К тому же между сценами все время возникает какой-то — назовем его брехтовским — персонаж в узнаваемой, для тех кто хоть раз смотрел программу “Моя семья”, маске, который громко выкрикивает ремарки или комментирует происходящее на сцене. Буквально так: актеры разыграли драку; персонаж в маске кричит: “Плохо поставленная драка на авансцене! Интересно, что же будет дальше!” Кстати, играет этого персонажа завораживающая Юлия Шимолина. Она вытягивает своей харизмой ту натянутую остраненность, которая возникает от произносимых комментариев и ремарок.

Марине помогает осознать ее травму друг-любовник, видимо психоаналитик, который вводит ее в состояние, где она видит себя в пять лет: как она заходит в дом, на обоях которого нарисовано много папоротника, как кто-то подходит сзади... Дальше зрителю все понятно. Какой-то мужчина изнасиловал девочку, осталось выяснить, кто это. Постепенно правда открывается. И чем дальше, тем больше Марина внешне превращается именно в девочку: на ее волосы нацепляют большой бант, на ноги несколько пар цветных колготок — так, чтобы они были спущены, щеки красят красным. Это уже не просто ребенок, это кукла, которой манипулируют окружающие. Ее поведение также остается детским. Взрослые вокруг нее (успешные в социуме мать и отец, даже бывший муж-алкоголик) действуют правовыми методами, когда хотят отобрать у нее ребенка. Проходит суд, опрашиваются свидетели.

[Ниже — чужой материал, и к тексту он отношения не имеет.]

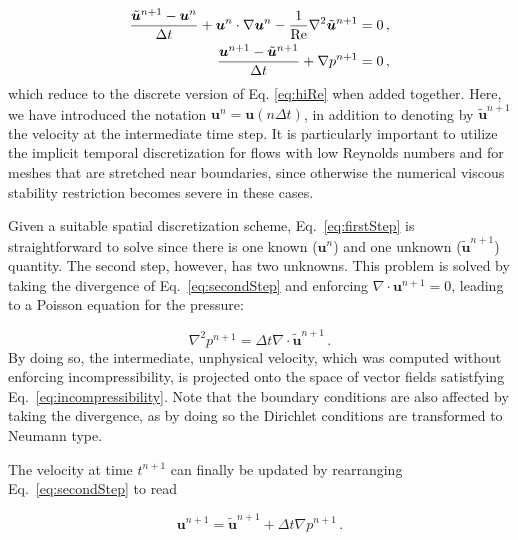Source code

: \documentclass[final,3p,twocolumn]{elsarticle}
\begin{document}
\begin{align}
    \label{eq:firstStep}
    \frac{\tilde{\bm{u}}^{n+1} - \bm{u}^n}{\Delta t} + \bm{u}^n \cdot \nabla
    \bm{u}^n - \frac{1}{\rm Re} \nabla^2 \tilde{\bm{u}}^{n+1} &= 0 \,, \\
    \label{eq:secondStep}
    \frac{\bm{u}^{n+1} - \tilde{\bm{u}}^{n+1}}{\Delta t} + \nabla p^{n+1} &= 0
    \,,
\end{align}
%
which reduce to the discrete version of Eq. \eqref{eq:hiRe} when added
together. Here, we have introduced the notation $\bm{u}^n = \bm{u}(n \Delta
t)$, in addition to denoting by $\tilde{\bm{u}}^{n+1}$ the velocity at the
intermediate time step.  It is particularly important to utilize the implicit
temporal discretization for flows with low Reynolds numbers and for meshes that
are stretched near boundaries, since otherwise the numerical viscous stability
restriction becomes severe in these cases. 

Given a suitable spatial discretization scheme, Eq.\ \eqref{eq:firstStep} is
straightforward to solve since there is one known ($\bm{u}^n$) and one unknown
($\tilde{\bm{u}}^{n+1}$) quantity. The second step, however, has two unknowns.
This problem is solved by taking the divergence of Eq. \eqref{eq:secondStep}
and enforcing $\nabla \cdot \bm{u}^{n+1} = 0$, leading to a Poisson equation
for the pressure:

\begin{equation} 
    \nabla^2 p^{n+1} = \Delta t \nabla \cdot \tilde{\bm{u}}^{n+1} \,.
    \label{eq:poissonPressure}
\end{equation}
%
By doing so, the intermediate, unphysical velocity, which was computed without
enforcing incompressibility, is projected onto the space of vector fields
satistfying Eq.\ \eqref{eq:incompressibility}. Note that the boundary
conditions are also affected by taking the divergence, as by doing so the
Dirichlet conditions are transformed to Neumann type. 

The velocity at time $t^{n+1}$ can finally be updated by rearranging Eq.\
\eqref{eq:secondStep} to read 

\begin{equation}
    \bm{u}^{n+1} = \tilde{\bm{u}}^{n+1} + \Delta t \nabla p^{n+1} \,. 
    \label{eq:velocityUpdate}
\end{equation}
\end{document}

Наконец когда суд принимает решение ребенка отдать отцу, единственное, что может сделать Марина — устроить истерику своему другу, который советует ей правовые методы решения проблемы (подать апелляцию), вместо того чтобы срочно вывезти ее дочку за границу. “Ты стала сильнее”, — говорит ей ее друг и уходит. Взрослые не хотят больше помогать взрослой женщине, оставшейся там, все еще пятилетней.

“Быть жертвой, получать помощь и ничего не отдавать взамен. Как это удобно!” — кричит Маска. И честно говоря, совершенно непонятно: это она всерьез или это ирония по отношению к тем, кто критикует жертв, крича “сама виновата”.

Наконец финальная часть спектакля решена совершенно в духе “Торжества” Томаса Винтерберга. На дне рождения отца, куда собираются все герои, а Маска играет роль распорядителя пира, Марина, все в том же кукольном наряде, сидя на коленях у отца, рассказывает гостям шокирующую правду и много раз повторяет: “Гори в аду, сдохни!” Однако развязки не происходит. “Вы закончили свой тост, Марина?” — буднично спрашивает Маска. Веселье продолжается, но уже за кадром. Подруга Марины Вера выходит на авансцену и рассказывает, что та как-то нелепо умерла, что сама Вера подростком влюбилась в отца Марины и он соблазнил ее несовершеннолетней, она забеременела, но хотя у нее случился выкидыш, они поженились; что потом она прочитала статью про абьюз и поняла, что все это время жила в нем, но вот сбежала и осталась совершенно одна. Приветливый мужской голос предлагает ей зайти, она уходит.

История получилась психологически натуралистичной, несмотря на элементы гротеска в постановке и попытку режиссера с помощью крупных планов расставить нужные акценты, то есть направить взгляд зрителя. Натуралистичной в том, что жертва неосознаваемого абьюза будет иметь много проблем в жизни, будет тяжким грузом для близких, будет постоянно застревать в стадии ребенка, не могущего за себя постоять так, как это могут сделать взрослые, и что, даже открыв правду, не всегда возможно испытать торжество. И дело даже не столько в том, что реального насильника довольно сложно наказать по суду в нашей системе правосудия, сколько в том, что образ этого насильника становится внутренней всемогущей фигурой, разрушающей жизнь жертвы. И заклинание “Гори в аду, сдохни!” — по спектаклю — уничтожает саму героиню: так много места занимала в ней эта фигура.
Так почему же я не испытала сочувствия к Марине? Не идентифицировалась с ней? Не смогла испытать ни малейшего зрительского удовольствия, случающегося от попадания в образ, деталь? Она не вызывает симпатии, она не в опасности (в относительной опасности ее ребенок, которого мы не видим), в ней совсем нет силы, и потому что я как взрослый человек решала бы ее проблемы более эффективными способами. Вот этого вот — объективного для зрителя решения проблемы — в пьесе и спектакле нет. Выступление Веры в финале говорит нам о том, что “Абьюз” Натальи Зайцевой — это большой прыжок в страшную, неприятную тему, последствия которого, я думаю, нас еще порадуют.